One argument for thinking that Valentine is breaking his oath is that refusing to see unvaccinated patients constitutes an illegitimate act of medical discrimination. Medical doctors have, historically, been stoically determined to ignore unpalatable particulars about the individuals they were treating. For example, during the Civil War, doctors in both the Union and the Confederate armies treated soldiers injured on the battlefield, regardless of their allegiance (excluding, sadly, Black soldiers on either side). During the second World War, British surgeons operated on Nazi prisoners of war, in many cases saving their lives. Under the Geneva convention, doctors are bound to treat soldiers from their army and enemy soldiers impartially — enemy soldiers are not to receive worse treatment or a lower medical priority because of their military allegiance. Surely, then, if the Geneva convention would forbid a doctor to refuse to see patients who were Nazis, it would prevent doctors from refusing to treat patients who had not received a vaccination for a dangerous and highly-contagious disease?

But there is legal precedent that complicates this verdict, as well. Specifically, doctors are allowed to, and do frequently, refuse to see children who have not received their recommended childhood vaccines and do not have a medical reason barring them from receiving vaccines. Reasons for these policies often include considerations of the extreme vulnerability of other patients that the voluntarily-unvaccinated may encounter in the office, including young children who are immunocompromised and babies who have not yet received all of their vaccines. Another consideration is that many childhood vaccines prevent infection from nearly eradicated diseases like the measles. When children are not vaccinated against these illnesses, breakthrough cases stand a higher chance of spreading, thereby resurrecting an almost defeated enemy.
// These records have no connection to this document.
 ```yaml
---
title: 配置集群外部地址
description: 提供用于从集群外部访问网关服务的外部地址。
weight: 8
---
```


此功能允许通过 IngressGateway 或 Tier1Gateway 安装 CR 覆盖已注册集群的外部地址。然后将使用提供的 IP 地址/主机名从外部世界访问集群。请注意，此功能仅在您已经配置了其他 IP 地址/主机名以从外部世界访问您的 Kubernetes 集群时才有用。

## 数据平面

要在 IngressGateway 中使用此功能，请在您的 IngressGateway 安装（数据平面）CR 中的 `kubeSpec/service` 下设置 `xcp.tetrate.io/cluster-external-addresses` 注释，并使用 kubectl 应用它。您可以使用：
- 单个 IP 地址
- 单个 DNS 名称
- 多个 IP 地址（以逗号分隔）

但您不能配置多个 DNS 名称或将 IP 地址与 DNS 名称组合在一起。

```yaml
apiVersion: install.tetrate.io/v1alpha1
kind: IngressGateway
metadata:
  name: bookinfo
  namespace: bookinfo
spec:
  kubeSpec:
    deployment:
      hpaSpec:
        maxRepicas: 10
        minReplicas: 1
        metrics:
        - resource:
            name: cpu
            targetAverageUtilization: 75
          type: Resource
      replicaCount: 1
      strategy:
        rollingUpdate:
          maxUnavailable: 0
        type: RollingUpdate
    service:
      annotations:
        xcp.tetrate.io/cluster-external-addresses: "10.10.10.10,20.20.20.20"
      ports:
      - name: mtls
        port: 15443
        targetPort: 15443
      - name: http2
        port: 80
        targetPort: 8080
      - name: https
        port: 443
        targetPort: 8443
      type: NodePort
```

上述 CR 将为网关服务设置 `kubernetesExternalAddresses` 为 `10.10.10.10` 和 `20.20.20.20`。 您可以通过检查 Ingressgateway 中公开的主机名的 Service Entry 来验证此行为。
For these reasons, one may be inclined to praise the doctor’s choice. Surely, if people are barred from seeing their general practitioner, this might motivate the unvaccinated to receive the vaccination, and undo some of the damage done by rampant misinformation regarding vaccine safety and efficacy. However, consider a (hypothetical) doctor who refused to treat patients who drank too much alcohol, or refused to exercise. In these cases, doctors would surely be seen as refusing to do their primary job: assuring the health of their patients to the best of their (possibly limited) abilities. Some philosophers, like Cass Sunstein, refer to actions and laws like these as “paternalism”: acts of mild coercion for the sake of protecting the coerced, are sometimes seen as acceptable — seatbelt laws and cigarette taxes are commonly-accepted paternalistic laws aimed at mildly coercing safer behavior. But when the coercion becomes harmful, or potentially harmful, these measures are generally seen as morally impermissible. For example, holding someone at gunpoint until they throw away all of their cigarettes may be incredibly effective, and maybe even good for the smoker in the long-run, but is surely morally wrong if anything is. The difference between paternalistic measures and harmful coercion is usually understood as a difference in potential harm and a difference in the degree of autonomy the coerced maintains. When laws increase the tax in cigarettes, smokers may be mildly financially harmed, but this generally will not amount to anything financially destructive. Generally, they retain the choice between either taking on a small additional financial burden or giving up smoking. In the gun-to-the-head case, the smoker no longer (meaningfully) retains a free choice. She must give up smoking or face her own death. Anything less than compliance, in this case, results in the most extreme kind of harm.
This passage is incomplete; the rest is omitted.